How to complete this task: Reproduce only what lies between the first line of the material below and the line containing "12 - Static Routing-3.png]]", with both of those lines included and every line kept exact.

== == ==

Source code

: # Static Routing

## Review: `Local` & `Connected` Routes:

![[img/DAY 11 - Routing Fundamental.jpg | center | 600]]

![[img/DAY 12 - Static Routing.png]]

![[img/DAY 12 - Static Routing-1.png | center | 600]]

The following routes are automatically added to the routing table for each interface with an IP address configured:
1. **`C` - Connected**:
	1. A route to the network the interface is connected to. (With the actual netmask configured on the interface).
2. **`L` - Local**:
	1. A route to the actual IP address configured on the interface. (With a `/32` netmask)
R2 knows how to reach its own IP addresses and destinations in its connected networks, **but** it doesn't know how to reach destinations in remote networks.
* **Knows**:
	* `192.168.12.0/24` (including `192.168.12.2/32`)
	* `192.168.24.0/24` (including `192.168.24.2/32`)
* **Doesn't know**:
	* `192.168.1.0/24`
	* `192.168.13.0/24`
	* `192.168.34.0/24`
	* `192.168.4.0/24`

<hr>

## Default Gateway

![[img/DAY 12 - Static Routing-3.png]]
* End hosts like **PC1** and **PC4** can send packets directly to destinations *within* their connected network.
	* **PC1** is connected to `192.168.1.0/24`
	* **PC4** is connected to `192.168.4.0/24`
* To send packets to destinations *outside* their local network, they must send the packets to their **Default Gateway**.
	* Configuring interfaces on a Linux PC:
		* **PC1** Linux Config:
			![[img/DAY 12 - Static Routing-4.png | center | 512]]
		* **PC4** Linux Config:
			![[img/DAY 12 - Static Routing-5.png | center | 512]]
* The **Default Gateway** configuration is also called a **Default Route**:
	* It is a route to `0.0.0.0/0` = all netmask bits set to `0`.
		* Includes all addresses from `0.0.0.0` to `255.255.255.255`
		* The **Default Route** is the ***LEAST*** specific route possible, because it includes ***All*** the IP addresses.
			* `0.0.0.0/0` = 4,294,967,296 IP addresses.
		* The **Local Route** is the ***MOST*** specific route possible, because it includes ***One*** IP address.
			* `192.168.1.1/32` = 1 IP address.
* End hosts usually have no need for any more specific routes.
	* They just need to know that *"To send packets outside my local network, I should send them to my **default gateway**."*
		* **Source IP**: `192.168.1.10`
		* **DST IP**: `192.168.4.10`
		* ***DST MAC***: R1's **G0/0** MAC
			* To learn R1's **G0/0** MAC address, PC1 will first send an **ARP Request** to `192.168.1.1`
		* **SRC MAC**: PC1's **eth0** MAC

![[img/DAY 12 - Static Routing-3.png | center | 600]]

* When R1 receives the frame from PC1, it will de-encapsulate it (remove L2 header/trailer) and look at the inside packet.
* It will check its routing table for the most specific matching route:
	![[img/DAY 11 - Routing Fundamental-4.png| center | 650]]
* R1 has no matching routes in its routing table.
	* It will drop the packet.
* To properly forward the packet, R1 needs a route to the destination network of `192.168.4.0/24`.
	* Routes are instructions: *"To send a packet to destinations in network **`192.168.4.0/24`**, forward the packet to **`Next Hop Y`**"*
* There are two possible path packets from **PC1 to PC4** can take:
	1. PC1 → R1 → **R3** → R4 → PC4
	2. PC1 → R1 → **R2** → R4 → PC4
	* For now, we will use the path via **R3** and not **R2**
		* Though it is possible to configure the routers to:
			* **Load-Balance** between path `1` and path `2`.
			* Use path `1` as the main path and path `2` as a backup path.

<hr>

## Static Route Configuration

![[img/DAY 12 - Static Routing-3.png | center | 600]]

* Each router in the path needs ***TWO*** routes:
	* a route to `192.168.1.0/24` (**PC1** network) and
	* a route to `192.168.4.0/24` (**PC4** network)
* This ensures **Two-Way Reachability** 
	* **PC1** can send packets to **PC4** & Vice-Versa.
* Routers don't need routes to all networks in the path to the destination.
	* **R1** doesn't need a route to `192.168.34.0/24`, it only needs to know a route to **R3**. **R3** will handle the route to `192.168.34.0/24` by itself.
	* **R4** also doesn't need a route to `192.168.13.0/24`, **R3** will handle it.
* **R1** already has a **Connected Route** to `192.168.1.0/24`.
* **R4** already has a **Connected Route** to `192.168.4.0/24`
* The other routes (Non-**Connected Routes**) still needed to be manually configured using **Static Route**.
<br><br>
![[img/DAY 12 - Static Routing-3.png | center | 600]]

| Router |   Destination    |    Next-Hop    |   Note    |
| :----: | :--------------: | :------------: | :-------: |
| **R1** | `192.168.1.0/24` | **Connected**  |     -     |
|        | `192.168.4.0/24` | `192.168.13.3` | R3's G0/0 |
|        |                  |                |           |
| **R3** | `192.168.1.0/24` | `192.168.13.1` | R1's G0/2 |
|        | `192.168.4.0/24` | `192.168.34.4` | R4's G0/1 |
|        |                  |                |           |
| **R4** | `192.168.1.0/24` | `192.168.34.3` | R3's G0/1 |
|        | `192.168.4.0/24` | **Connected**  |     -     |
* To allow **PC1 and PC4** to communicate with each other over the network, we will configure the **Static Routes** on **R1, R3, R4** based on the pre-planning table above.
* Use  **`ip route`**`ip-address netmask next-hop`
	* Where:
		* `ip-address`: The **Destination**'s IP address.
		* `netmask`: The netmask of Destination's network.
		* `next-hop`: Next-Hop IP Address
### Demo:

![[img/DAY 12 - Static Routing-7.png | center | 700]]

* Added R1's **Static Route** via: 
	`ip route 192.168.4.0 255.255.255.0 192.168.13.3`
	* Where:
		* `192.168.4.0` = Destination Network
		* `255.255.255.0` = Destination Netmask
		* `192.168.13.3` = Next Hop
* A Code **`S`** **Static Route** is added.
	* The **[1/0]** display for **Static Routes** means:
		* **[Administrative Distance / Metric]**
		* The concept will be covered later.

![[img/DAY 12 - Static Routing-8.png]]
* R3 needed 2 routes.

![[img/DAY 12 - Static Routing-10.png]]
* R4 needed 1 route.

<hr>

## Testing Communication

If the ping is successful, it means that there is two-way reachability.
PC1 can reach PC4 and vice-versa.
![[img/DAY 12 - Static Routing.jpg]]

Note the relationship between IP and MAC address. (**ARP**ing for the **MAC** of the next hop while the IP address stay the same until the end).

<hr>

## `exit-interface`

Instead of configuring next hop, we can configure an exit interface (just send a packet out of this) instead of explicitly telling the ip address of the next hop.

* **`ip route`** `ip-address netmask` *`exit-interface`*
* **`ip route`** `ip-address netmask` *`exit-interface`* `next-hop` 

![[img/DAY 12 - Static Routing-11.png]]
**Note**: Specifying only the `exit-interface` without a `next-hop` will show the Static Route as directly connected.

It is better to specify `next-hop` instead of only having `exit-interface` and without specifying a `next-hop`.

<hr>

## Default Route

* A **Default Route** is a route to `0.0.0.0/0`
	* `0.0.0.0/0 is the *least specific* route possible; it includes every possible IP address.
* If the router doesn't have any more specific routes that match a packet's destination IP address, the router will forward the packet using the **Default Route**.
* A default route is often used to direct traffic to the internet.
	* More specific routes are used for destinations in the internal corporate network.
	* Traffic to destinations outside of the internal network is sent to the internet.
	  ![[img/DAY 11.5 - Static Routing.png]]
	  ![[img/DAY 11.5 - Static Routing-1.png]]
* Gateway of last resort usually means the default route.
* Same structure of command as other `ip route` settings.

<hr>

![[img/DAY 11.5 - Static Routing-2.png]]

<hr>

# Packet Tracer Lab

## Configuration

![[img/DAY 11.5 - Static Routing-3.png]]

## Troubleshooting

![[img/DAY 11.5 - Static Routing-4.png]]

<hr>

== == ==

Written solution:
Source code

: # Static Routing

## Review: `Local` & `Connected` Routes:

![[img/DAY 11 - Routing Fundamental.jpg | center | 600]]

![[img/DAY 12 - Static Routing.png]]

![[img/DAY 12 - Static Routing-1.png | center | 600]]

The following routes are automatically added to the routing table for each interface with an IP address configured:
1. **`C` - Connected**:
	1. A route to the network the interface is connected to. (With the actual netmask configured on the interface).
2. **`L` - Local**:
	1. A route to the actual IP address configured on the interface. (With a `/32` netmask)
R2 knows how to reach its own IP addresses and destinations in its connected networks, **but** it doesn't know how to reach destinations in remote networks.
* **Knows**:
	* `192.168.12.0/24` (including `192.168.12.2/32`)
	* `192.168.24.0/24` (including `192.168.24.2/32`)
* **Doesn't know**:
	* `192.168.1.0/24`
	* `192.168.13.0/24`
	* `192.168.34.0/24`
	* `192.168.4.0/24`

<hr>

## Default Gateway

![[img/DAY 12 - Static Routing-3.png]]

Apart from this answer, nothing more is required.